Carrington Mortgage Enhances Prices Across Non-QM Products
Company also accepts DSCR loans in more than 35 states, now including Massachusetts
Privately held non-bank lender Carrington Mortgage Services, LLC’s third-party origination (TPO) channel announced several updates aimed at helping brokers and sellers grow and expand their Non-QM business.
Amid what it called “major operational improvements,” Carrington has introduced “dramatic pricing improvements” across its Non-QM programs, as of June 25, 2025.
“Our recent pricing improvements, along with some operational adjustments, means more and more brokers are giving us the first look for their Non-QM loans,” stated Jeff Massotti, vice president of national sales, TPO, for Carrington Mortgage Services, in a release.
Also among the updates, Carrington said that for the first time, it can accept debt service coverage ratio (DSCR) loans in Massachusetts.

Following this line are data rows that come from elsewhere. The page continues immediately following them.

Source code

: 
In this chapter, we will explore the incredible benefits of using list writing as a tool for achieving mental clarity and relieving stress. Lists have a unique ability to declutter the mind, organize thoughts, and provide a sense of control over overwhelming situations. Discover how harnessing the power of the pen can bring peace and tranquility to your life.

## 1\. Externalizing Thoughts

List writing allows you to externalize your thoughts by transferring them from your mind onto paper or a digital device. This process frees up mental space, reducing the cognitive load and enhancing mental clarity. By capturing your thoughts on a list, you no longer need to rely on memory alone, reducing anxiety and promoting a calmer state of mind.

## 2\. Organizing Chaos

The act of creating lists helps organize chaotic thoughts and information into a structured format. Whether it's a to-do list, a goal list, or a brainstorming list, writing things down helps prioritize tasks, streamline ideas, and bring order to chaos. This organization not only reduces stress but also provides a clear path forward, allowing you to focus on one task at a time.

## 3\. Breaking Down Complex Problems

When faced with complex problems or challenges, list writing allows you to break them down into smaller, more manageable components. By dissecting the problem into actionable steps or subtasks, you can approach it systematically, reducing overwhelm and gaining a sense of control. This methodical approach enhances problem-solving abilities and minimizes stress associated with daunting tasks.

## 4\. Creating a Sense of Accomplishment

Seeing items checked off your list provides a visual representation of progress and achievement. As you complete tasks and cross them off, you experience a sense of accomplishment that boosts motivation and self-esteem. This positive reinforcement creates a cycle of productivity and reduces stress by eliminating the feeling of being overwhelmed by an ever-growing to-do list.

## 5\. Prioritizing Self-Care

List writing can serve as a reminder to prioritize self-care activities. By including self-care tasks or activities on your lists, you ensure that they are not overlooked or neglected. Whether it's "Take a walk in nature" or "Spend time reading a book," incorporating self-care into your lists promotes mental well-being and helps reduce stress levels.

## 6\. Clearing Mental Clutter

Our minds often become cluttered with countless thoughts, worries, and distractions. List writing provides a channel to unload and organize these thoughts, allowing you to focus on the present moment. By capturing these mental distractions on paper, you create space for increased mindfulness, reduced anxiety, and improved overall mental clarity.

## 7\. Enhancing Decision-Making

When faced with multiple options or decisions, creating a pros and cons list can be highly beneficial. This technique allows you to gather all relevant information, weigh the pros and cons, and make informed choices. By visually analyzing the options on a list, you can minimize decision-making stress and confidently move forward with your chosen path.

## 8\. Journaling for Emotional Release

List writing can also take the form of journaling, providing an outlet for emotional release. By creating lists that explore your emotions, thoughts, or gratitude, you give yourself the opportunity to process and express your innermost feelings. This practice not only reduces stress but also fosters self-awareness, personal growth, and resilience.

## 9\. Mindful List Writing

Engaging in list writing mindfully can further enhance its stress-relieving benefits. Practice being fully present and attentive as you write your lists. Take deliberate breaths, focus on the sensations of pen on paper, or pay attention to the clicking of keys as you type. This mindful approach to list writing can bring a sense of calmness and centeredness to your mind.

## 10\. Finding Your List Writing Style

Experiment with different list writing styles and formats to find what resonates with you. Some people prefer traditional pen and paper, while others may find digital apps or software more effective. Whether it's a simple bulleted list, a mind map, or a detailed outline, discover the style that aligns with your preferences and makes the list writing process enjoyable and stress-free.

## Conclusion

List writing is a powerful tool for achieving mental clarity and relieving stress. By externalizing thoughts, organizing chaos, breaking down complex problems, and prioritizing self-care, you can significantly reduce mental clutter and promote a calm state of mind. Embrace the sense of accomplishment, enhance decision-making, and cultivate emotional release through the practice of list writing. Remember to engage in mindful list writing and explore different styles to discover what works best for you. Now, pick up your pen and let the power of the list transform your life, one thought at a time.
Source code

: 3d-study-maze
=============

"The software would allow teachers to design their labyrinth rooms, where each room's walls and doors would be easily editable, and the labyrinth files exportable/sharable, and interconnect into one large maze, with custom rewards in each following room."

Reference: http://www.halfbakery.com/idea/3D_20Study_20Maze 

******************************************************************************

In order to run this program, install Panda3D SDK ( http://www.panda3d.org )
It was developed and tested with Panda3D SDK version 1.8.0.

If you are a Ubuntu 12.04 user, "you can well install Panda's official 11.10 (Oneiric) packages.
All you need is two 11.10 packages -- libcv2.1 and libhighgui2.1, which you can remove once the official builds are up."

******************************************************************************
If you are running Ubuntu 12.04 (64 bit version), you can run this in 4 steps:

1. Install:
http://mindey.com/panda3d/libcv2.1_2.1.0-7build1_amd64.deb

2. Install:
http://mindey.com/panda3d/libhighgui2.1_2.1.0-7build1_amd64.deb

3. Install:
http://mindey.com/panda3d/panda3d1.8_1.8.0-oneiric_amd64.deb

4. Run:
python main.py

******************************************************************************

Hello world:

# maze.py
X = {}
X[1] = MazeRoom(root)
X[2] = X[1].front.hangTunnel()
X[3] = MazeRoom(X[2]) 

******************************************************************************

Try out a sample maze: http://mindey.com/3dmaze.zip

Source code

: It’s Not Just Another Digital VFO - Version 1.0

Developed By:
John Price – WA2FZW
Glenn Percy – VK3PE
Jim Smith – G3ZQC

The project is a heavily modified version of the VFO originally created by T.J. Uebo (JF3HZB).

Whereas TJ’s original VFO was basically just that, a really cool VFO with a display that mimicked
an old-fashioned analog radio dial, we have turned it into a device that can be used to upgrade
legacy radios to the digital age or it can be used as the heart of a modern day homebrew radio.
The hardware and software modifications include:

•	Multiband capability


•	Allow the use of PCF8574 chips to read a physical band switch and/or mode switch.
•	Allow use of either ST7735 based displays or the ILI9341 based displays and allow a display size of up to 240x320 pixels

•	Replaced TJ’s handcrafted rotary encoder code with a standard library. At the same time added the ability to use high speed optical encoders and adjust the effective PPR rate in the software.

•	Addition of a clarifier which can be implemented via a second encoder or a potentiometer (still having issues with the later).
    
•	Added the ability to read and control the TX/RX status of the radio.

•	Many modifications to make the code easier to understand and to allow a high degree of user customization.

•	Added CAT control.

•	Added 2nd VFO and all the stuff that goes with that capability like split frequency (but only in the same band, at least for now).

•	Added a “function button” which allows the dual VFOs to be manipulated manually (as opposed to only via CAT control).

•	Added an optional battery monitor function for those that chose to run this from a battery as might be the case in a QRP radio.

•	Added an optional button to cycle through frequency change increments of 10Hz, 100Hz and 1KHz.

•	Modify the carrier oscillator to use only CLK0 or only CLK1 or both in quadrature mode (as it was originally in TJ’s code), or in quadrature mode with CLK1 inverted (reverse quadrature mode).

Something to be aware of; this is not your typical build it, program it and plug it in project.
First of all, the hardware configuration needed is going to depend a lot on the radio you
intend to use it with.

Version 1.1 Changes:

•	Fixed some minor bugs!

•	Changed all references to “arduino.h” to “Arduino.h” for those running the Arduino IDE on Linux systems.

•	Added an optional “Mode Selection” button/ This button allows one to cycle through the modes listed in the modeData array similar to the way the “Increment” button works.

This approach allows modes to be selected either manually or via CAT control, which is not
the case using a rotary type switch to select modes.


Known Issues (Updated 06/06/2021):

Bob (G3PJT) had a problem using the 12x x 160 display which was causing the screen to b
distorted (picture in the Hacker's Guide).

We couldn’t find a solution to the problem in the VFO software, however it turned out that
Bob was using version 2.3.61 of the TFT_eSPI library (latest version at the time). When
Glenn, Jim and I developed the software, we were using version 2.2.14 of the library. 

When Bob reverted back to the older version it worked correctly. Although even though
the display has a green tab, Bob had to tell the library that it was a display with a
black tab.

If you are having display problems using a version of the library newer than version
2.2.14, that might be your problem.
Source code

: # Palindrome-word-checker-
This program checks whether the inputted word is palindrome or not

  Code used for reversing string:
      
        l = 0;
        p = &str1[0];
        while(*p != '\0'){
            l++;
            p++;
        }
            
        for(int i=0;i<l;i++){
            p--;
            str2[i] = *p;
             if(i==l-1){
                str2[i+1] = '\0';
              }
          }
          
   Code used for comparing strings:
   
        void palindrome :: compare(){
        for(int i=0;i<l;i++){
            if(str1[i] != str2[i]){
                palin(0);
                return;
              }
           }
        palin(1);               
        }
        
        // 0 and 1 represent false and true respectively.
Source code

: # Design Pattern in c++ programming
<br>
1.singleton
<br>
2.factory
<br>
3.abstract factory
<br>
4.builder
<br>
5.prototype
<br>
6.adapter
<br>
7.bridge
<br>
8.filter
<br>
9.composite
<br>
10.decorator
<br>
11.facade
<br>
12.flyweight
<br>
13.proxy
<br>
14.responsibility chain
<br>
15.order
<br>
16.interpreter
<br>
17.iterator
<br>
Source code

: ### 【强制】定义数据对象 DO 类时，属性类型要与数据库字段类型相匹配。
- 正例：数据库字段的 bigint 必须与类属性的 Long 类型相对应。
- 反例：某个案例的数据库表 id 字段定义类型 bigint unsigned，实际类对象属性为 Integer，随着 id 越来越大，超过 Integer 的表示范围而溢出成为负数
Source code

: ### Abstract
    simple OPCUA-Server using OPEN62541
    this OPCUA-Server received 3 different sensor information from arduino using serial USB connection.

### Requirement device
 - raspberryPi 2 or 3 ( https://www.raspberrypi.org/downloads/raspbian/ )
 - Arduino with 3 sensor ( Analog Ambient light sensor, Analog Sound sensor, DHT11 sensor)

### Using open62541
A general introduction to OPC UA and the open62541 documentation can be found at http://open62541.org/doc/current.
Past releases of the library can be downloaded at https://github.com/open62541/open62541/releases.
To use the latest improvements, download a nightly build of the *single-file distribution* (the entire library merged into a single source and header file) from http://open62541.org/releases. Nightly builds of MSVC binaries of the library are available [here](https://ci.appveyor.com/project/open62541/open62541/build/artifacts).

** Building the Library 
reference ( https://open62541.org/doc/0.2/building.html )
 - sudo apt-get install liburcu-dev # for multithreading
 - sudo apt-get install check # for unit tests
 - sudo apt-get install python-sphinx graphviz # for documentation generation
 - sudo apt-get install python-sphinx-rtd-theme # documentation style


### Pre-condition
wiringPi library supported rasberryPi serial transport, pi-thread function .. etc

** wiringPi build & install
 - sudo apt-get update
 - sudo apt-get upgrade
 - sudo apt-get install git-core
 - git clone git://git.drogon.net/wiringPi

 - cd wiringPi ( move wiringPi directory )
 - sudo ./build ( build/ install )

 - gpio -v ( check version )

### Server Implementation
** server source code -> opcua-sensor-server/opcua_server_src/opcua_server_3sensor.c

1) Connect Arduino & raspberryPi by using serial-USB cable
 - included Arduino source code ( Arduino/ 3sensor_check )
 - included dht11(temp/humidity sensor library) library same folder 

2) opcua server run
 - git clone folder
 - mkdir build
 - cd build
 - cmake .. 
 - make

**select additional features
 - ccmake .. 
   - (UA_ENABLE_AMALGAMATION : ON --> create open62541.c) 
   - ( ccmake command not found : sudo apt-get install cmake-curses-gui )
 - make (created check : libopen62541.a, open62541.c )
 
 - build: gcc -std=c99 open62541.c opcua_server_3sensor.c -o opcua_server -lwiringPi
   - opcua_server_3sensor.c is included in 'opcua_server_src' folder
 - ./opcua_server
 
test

Carrington can now accept DSCR loans in more than 35 states that do not require a license for that type of loan.
This lets Carrington work with companies such as small balance commercial brokers that typically are not NMLS licensed.
“We feel these updates will allow us to better serve the broker community while providing the high level of service our customers have come to rely on,” Massotti noted.
Carrington’s primary businesses include asset management, mortgages, and real estate transactions. Carrington Holding Company, LLC is headquartered in Aliso Viejo, Calif., while its subsidiary, Carrington Mortgage Services, is based in Anaheim, Calif.